_TO DO_. All lines of the records below that contain the word "those" must be listed.

RECORDED DATA START

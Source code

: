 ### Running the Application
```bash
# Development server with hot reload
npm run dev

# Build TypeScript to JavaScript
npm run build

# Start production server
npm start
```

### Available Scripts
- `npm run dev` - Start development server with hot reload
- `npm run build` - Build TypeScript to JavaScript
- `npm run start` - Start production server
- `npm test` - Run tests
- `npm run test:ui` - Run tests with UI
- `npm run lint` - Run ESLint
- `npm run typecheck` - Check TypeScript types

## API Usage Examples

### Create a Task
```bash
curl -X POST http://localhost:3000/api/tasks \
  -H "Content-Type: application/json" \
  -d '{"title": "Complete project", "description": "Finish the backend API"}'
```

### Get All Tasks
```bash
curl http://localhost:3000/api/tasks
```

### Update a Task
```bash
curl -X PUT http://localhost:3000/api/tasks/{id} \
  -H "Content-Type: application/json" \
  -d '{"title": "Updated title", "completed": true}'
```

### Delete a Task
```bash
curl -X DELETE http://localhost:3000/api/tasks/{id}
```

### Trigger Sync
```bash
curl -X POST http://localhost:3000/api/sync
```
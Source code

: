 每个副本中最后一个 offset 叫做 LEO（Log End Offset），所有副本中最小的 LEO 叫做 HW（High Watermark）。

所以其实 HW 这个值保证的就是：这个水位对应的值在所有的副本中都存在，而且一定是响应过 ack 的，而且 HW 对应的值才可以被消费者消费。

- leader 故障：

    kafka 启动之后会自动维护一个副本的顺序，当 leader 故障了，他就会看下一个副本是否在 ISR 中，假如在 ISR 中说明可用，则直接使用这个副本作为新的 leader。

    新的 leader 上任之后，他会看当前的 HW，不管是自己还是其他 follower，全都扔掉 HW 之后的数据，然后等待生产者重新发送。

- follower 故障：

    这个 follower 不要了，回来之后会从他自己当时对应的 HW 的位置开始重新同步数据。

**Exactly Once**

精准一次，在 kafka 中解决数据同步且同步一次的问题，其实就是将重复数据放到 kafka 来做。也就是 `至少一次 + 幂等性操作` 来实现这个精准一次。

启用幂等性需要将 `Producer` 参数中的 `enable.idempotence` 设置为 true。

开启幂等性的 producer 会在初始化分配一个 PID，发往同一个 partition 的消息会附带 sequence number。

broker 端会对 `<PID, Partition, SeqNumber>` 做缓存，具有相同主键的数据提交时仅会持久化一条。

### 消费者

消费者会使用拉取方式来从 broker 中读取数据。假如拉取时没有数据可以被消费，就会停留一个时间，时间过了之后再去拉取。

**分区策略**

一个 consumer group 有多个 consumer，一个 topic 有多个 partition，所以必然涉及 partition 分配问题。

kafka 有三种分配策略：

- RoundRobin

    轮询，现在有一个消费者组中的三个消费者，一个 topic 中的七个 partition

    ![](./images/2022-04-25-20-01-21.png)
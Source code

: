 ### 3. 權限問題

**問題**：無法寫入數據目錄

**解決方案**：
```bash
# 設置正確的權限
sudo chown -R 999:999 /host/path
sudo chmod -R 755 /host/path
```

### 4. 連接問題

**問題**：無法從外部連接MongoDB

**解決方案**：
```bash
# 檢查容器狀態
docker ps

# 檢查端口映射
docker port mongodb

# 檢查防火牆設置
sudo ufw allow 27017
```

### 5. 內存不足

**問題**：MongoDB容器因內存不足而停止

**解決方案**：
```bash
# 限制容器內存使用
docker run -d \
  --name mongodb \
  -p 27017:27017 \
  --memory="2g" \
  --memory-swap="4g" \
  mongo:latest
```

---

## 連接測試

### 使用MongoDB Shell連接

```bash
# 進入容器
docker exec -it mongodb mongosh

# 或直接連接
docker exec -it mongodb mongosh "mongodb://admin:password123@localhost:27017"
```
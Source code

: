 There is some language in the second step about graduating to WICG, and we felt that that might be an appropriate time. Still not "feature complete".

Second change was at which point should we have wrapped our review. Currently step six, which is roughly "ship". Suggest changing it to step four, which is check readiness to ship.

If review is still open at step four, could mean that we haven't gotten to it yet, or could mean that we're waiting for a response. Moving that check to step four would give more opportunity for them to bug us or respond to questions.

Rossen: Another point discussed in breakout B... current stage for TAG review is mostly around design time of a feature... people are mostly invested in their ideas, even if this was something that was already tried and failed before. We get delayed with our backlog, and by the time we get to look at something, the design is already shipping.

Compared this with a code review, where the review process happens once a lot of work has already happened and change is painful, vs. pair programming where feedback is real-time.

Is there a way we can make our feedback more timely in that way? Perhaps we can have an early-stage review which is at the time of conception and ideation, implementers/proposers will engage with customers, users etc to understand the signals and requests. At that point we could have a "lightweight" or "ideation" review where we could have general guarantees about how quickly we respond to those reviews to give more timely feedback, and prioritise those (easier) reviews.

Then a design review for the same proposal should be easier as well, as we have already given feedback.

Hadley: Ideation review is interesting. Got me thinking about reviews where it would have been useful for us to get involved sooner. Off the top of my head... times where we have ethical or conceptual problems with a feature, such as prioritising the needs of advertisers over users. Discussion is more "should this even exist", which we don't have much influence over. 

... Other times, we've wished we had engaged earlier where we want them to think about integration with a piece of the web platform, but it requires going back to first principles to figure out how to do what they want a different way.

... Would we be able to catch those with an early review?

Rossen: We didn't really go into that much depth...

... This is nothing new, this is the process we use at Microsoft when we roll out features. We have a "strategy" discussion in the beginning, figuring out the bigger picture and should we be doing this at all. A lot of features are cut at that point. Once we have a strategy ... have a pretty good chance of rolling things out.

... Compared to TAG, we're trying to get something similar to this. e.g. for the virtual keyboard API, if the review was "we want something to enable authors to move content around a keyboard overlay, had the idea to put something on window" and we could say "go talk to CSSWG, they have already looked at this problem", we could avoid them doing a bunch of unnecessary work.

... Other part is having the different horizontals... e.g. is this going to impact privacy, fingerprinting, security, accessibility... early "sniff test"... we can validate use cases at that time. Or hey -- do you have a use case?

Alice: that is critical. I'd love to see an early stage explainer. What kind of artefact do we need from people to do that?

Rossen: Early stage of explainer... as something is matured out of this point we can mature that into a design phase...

RECORDED DATA END

_ANSWER TO THE PROBLEM_.
Is there a way we can make our feedback more timely in that way? Perhaps we can have an early-stage review which is at the time of conception and ideation, implementers/proposers will engage with customers, users etc to understand the signals and requests. At that point we could have a "lightweight" or "ideation" review where we could have general guarantees about how quickly we respond to those reviews to give more timely feedback, and prioritise those (easier) reviews.
... Would we be able to catch those with an early review?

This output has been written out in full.